··· Entries provided ···

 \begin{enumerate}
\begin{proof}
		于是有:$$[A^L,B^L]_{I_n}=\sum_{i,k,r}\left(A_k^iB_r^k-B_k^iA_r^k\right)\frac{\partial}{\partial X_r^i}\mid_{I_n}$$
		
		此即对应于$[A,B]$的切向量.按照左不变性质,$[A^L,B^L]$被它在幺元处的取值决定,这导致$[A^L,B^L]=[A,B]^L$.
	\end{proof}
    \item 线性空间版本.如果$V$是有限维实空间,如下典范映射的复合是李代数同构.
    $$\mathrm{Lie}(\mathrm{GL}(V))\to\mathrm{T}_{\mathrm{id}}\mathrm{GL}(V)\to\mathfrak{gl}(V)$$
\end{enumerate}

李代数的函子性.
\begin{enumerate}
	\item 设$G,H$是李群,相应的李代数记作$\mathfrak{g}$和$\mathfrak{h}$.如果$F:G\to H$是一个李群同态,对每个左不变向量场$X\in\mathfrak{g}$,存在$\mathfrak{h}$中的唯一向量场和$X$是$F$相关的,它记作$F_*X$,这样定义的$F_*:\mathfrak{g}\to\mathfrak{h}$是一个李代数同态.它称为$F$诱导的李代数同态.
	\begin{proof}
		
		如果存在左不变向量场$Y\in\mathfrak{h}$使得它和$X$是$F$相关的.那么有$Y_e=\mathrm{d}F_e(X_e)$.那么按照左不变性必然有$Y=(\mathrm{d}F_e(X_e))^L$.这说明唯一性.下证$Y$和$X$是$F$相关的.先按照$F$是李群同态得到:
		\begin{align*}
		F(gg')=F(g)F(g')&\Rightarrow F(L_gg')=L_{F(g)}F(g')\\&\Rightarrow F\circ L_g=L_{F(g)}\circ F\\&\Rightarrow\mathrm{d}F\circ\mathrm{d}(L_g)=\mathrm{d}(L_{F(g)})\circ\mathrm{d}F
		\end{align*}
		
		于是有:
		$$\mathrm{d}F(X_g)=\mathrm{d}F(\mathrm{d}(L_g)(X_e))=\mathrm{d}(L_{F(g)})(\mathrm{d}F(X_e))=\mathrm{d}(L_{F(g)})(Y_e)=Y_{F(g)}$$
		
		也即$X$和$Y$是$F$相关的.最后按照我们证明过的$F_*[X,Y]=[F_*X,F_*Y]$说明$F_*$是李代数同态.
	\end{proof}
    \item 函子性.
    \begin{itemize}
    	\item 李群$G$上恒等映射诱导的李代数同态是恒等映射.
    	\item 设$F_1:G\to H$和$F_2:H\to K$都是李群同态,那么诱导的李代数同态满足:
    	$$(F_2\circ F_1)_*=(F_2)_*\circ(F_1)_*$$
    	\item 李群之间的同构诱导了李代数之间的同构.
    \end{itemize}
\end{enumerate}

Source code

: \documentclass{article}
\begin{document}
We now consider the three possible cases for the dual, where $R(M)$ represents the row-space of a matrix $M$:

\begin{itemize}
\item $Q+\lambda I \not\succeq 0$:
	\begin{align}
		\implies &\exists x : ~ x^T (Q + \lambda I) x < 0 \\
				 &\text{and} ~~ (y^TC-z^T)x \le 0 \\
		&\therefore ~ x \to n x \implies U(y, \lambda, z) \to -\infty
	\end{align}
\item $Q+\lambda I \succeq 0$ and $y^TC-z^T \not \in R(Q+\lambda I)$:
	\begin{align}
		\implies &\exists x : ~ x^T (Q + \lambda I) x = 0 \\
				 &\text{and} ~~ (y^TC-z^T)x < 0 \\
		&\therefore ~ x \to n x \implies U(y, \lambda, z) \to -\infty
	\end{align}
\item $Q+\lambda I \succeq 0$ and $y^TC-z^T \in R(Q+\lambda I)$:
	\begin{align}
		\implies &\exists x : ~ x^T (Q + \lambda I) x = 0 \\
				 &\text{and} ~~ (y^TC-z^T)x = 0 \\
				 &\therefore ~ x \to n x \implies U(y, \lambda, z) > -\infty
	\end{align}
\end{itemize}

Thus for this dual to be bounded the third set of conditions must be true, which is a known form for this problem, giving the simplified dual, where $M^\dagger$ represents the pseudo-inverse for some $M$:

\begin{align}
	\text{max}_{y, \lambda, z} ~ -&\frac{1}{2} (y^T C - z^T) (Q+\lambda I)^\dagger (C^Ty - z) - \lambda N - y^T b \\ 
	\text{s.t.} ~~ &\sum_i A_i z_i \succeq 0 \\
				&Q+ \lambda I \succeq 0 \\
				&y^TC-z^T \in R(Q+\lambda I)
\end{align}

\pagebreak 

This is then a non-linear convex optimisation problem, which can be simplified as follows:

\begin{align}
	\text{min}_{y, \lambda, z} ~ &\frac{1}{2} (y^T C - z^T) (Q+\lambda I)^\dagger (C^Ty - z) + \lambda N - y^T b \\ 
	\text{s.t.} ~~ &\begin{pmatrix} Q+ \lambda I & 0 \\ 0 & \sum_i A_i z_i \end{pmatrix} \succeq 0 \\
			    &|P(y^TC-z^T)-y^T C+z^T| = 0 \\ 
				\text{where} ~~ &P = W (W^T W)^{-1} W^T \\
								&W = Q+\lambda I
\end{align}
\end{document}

···

Check each line of the records above for the word "dagger", then give the number of lines that have it, with no other words.

◆ **Answer section**
3